Hmm... putting this on pause. My cross compilation is not dropping in the AHCI module for some reason, probably a bad .config
:/
Also, the adapter gets hot after prolonged use.
(For anyone interested in testing on an LSI/IBM SAS card, check out https://github.com/geerlingguy/raspberry-pi-pcie-devices/issues/18)
My desk is becoming a war zone:
Plan is to set up a RAID (probably either 0 if I feel more YOLO-y or 1/10 if I'm more stable-minded) with either 2 or 4 drives, using mdadm.

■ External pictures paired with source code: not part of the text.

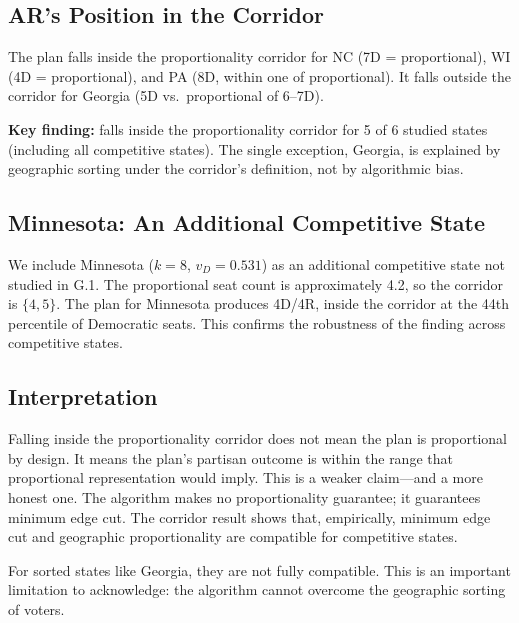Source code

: \subsection{AR's Position in the Corridor}

The \ar{} plan falls inside the proportionality corridor for NC (7D = proportional),
WI (4D = proportional), and PA (8D, within one of proportional).  It falls
outside the corridor for Georgia (5D vs.\ proportional of 6--7D).

\begin{keybox}
\textbf{Key finding:} \ar{} falls inside the proportionality corridor for
5 of 6 studied states (including all competitive states).  The single
exception, Georgia, is explained by geographic sorting under the corridor's
definition, not by algorithmic bias.
\end{keybox}

\subsection{Minnesota: An Additional Competitive State}

We include Minnesota ($k = 8$, $v_D = 0.531$) as an additional competitive
state not studied in G.1.  The proportional seat count is approximately 4.2,
so the corridor is $\{4, 5\}$.  The \ar{} plan for Minnesota produces 4D/4R,
inside the corridor at the 44th percentile of Democratic seats.  This
confirms the robustness of the finding across competitive states.

\subsection{Interpretation}

Falling inside the proportionality corridor does not mean the plan is
proportional by design.  It means the plan's partisan outcome is within
the range that proportional representation would imply.  This is a weaker
claim---and a more honest one.  The \ar{} algorithm makes no proportionality
guarantee; it guarantees minimum edge cut.  The corridor result shows that,
empirically, minimum edge cut and geographic proportionality are compatible
for competitive states.

For sorted states like Georgia, they are not fully compatible.  This is an
important limitation to acknowledge: the \ar{} algorithm cannot overcome
the geographic sorting of voters.
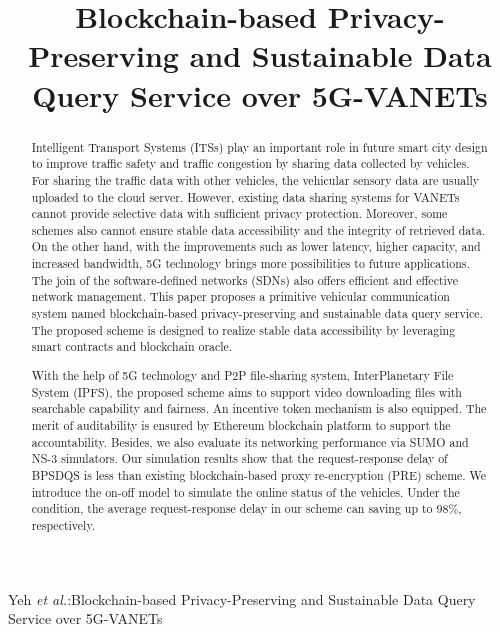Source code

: \documentclass[journal]{IEEEtran}
\begin{document}
	
	\title{Blockchain-based Privacy-Preserving and Sustainable Data Query Service over 5G-VANETs}
	
	\author{}
	
    {Yeh \MakeLowercase{\textit{et al.}}:Blockchain-based Privacy-Preserving and Sustainable Data Query Service over 5G-VANETs}
	
	\maketitle
	
	\begin{abstract}
	    Intelligent Transport Systems (ITSs) play an important role in future smart city design to improve traffic safety and traffic congestion by sharing data collected by vehicles. For sharing the traffic data with other vehicles, the vehicular sensory data are usually uploaded to the cloud server. However, existing data sharing systems for VANETs cannot provide selective data with sufficient privacy protection. Moreover, some schemes also cannot ensure stable data accessibility and the integrity of retrieved data. On the other hand, with the improvements such as lower latency, higher capacity, and increased bandwidth, 5G technology brings more possibilities to future applications. The join of the software-defined networks (SDNs) also offers efficient and effective network management. This paper proposes a primitive vehicular communication system named blockchain-based privacy-preserving and sustainable data query service. The proposed scheme is designed to realize stable data accessibility by leveraging smart contracts and blockchain oracle.

        With the help of 5G technology and P2P file-sharing system, InterPlanetary File System (IPFS), the proposed scheme aims to support video downloading files with searchable capability and fairness. An incentive token mechanism is also equipped. The merit of auditability is ensured by Ethereum blockchain platform to support the accountability. Besides, we also evaluate its networking performance via SUMO and NS-3 simulators. Our simulation results show that the request-response delay of BPSDQS is less than existing blockchain-based proxy re-encryption (PRE) scheme. We introduce the on-off model to simulate the online status of the vehicles. Under the condition, the average request-response delay in our scheme can saving up to $98\%$, respectively. 
	\end{abstract}
	
\end{document}
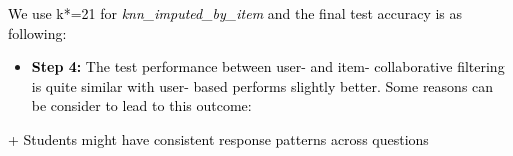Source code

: \documentclass[letterpaper]{article}
\begin{document}





\textcolor{black}{We use k*=21 for }\textit{\textcolor{black}{knn\_imputed\_by\_item}}\textcolor{black}{ and the final
test accuracy is as following:}




\begin{itemize}[series=listWWNumiii,label=[F0B7?]]
\item \textbf{\textcolor{black}{Step 4:}}\textcolor{black}{ The test performance between user- and item- collaborative
filtering is quite similar with user- based performs slightly better. Some reasons can be consider to lead to this
outcome:}
\end{itemize}
\textcolor{black}{+ Students might have consistent response patterns across questions}
\end{document}

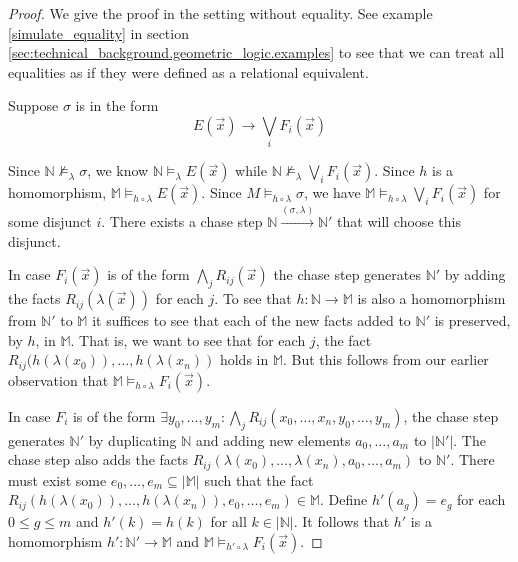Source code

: 		\begin{proof}

			We give the proof in the setting without equality. See example
			\ref{simulate_equality} in section
			\ref{sec:technical_background.geometric_logic.examples} to see that
			we can treat all equalities as if they were defined as a relational
			equivalent.

			Suppose $\sigma$ is in the form
				\[
				E(\vec{x}) \to \bigvee_i F_i(\vec{x})
				\]

			Since $\mathbb{N} \not\models_\lambda \sigma$, we know $\mathbb{N}
			\models_\lambda E(\vec{x})$ while $\mathbb{N} \not\models_\lambda
			\bigvee_i F_i(\vec{x})$. Since $h$ is a homomorphism, $\mathbb{M}
			\models_{h\circ\lambda} E(\vec{x})$. Since $M
			\models_{h\circ\lambda} \sigma$, we have $\mathbb{M}
			\models_{h\circ\lambda} \bigvee_i F_i(\vec{x})$ for some disjunct
			$i$. There exists a chase step $\mathbb{N}
			\xrightarrow{(\sigma,\lambda)} \mathbb{N}'$ that will choose this
			disjunct.

			In case $F_i(\vec x)$ is of the form $\bigwedge_j R_{ij}(\vec x)$
			the chase step generates $\mathbb{N}'$ by adding the facts
			$R_{ij}(\lambda(\vec{x}))$ for each $j$. To see that $h :
			\mathbb{N} \to \mathbb{M}$ is also a homomorphism from
			$\mathbb{N}'$ to $\mathbb{M}$ it suffices to see that each of the
			new facts added to $\mathbb{N}'$ is preserved, by $h$, in
			$\mathbb{M}$. That is, we want to see that for each $j$, the fact
			$R_{ij}(h(\lambda(x_0)),\ldots,h(\lambda(x_n))$ holds in
			$\mathbb{M}$. But this follows from our earlier observation that
			$\mathbb{M} \models_{h\circ\lambda} F_i(\vec x)$.

			In case $F_i$ is of the form $\exists y_0,\ldots,y_m : \bigwedge_j
			R_{ij}(x_0,\ldots,x_n,y_0,\ldots,y_m)$, the chase step generates
			$\mathbb{N}'$ by duplicating $\mathbb{N}$ and adding new elements
			$a_0,\ldots,a_m$ to $|\mathbb{N}'|$. The chase step also adds the
			facts $R_{ij}(\lambda(x_0),\ldots,\lambda(x_n),a_0,\ldots,a_m)$ to
			$\mathbb{N}'$. There must exist some $e_0,\ldots,e_m \subseteq
			|\mathbb{M}|$ such that the fact
			$R_{ij}(h(\lambda(x_0)),\ldots,h(\lambda(x_n)),e_0,\ldots,e_m) \in
			\mathbb{M}$. Define $h'(a_g) = e_g$ for each $0 \le g \le m$ and
			$h'(k) = h(k)$ for all $k \in |\mathbb{N}|$. It follows that $h'$
			is a homomorphism $h' : \mathbb{N}' \to \mathbb{M}$ and $\mathbb{M}
			\models_{h'\circ\lambda} F_i(\vec x)$.
		\end{proof}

I was having trouble with the SAS card, not sure if the cards are bad or they just don't work at all with the Pi :(
Testing also with an NVMe using the IO Crest PCIe switch:
$ lsblk
NAME MAJ:MIN RM SIZE RO TYPE MOUNTPOINT
sda 8:0 1 223.6G 0 disk
sdb 8:16 1 223.6G 0 disk
└─sdb1 8:17 1 223.6G 0 part
mmcblk0 179:0 0 29.8G 0 disk
├─mmcblk0p1 179:1 0 256M 0 part /boot
└─mmcblk0p2 179:2 0 29.6G 0 part /
nvme0n1 259:0 0 232.9G 0 disk
I'll post some benchmarks copying files between one of the SSDs and the NVMe; will be interesting to see how many MB/sec they can pump through the switch.
For a direct file copy from one drive to another:
# fallocate -l 10G /mnt/nvme/test.img
# pv /mnt/nvme/test.img > /mnt/sata-sda/test.img
I got an average of 190 MiB/sec, or about 1.52 Gbps. So two-way, that's 3.04 Gbps (under the 3.2 Gbps I was hoping for, but that's maybe down to PCIe switching?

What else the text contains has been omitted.